**Problem description**. From the listing below, copy each line that holds "left".

··· Given data

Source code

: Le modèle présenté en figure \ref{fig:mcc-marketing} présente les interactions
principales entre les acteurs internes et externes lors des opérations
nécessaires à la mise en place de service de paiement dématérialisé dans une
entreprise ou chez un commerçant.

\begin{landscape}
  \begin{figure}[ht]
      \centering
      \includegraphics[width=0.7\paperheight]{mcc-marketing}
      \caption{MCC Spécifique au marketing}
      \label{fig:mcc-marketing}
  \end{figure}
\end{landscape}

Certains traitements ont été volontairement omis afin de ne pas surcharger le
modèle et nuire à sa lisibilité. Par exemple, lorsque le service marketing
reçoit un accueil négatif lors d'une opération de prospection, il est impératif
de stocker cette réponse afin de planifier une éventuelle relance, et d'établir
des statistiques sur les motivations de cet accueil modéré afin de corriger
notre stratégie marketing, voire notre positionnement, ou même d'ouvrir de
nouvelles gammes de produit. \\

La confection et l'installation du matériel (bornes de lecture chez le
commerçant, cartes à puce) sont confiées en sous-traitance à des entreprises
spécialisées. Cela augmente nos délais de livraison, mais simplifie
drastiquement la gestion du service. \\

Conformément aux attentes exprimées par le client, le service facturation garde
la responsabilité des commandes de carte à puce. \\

······
··· Given data

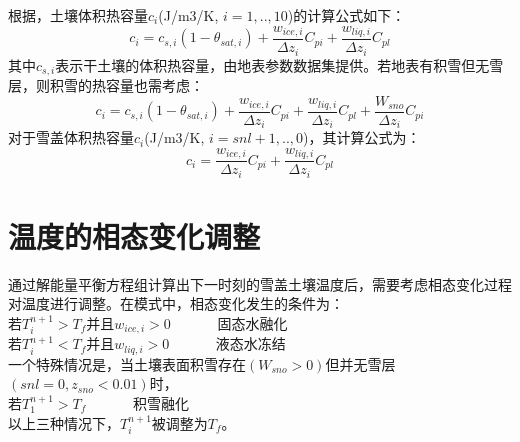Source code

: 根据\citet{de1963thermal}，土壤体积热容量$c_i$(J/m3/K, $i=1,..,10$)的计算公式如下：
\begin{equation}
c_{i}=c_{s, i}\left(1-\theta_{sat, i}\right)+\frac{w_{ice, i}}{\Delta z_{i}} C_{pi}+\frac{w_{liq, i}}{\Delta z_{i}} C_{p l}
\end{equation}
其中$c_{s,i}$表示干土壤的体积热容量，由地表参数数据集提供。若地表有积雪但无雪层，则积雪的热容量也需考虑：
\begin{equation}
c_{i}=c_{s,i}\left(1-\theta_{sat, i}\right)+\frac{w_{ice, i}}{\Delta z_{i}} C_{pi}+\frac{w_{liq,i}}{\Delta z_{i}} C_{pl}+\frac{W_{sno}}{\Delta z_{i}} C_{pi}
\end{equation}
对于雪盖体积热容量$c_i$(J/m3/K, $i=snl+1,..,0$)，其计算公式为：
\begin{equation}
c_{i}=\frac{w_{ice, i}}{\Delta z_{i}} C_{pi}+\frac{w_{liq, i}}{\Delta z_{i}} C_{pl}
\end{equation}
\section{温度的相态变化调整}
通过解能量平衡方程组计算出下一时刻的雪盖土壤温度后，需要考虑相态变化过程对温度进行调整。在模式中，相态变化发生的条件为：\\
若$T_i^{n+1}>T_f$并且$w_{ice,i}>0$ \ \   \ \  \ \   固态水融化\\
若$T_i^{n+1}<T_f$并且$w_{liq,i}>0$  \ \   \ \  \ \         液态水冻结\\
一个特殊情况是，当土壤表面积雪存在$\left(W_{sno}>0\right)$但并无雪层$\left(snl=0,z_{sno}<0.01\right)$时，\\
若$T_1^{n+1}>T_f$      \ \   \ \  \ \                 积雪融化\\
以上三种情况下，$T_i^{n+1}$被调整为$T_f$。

······
··· Given data

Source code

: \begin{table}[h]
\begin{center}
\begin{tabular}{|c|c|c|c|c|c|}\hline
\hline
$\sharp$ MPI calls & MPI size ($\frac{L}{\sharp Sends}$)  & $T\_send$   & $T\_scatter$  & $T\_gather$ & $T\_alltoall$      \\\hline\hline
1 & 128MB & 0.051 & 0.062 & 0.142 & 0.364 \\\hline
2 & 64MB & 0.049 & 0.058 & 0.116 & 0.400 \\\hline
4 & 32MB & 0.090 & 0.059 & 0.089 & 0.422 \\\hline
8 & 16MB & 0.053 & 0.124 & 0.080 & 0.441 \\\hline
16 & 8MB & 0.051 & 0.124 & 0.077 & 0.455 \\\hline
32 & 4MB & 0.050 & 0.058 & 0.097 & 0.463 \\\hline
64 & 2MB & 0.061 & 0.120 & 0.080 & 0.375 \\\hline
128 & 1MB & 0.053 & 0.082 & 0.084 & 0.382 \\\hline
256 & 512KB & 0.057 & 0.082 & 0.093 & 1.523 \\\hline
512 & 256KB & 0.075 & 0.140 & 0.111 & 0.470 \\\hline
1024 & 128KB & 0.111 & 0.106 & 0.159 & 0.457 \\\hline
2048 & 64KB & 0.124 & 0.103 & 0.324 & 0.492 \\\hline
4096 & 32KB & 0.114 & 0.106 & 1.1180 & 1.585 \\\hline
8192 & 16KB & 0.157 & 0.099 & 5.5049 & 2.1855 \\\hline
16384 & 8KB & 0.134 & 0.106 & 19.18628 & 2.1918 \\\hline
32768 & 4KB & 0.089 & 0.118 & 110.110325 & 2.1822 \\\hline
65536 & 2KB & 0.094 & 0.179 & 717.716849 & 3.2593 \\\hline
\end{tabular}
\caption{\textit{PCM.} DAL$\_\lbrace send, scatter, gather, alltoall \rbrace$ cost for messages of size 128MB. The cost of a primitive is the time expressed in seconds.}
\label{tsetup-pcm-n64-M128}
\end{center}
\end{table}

······

**Task answer**.
c_{i}=c_{s, i}\left(1-\theta_{sat, i}\right)+\frac{w_{ice, i}}{\Delta z_{i}} C_{pi}+\frac{w_{liq, i}}{\Delta z_{i}} C_{p l}
c_{i}=c_{s,i}\left(1-\theta_{sat, i}\right)+\frac{w_{ice, i}}{\Delta z_{i}} C_{pi}+\frac{w_{liq,i}}{\Delta z_{i}} C_{pl}+\frac{W_{sno}}{\Delta z_{i}} C_{pi}
一个特殊情况是，当土壤表面积雪存在$\left(W_{sno}>0\right)$但并无雪层$\left(snl=0,z_{sno}<0.01\right)$时，\\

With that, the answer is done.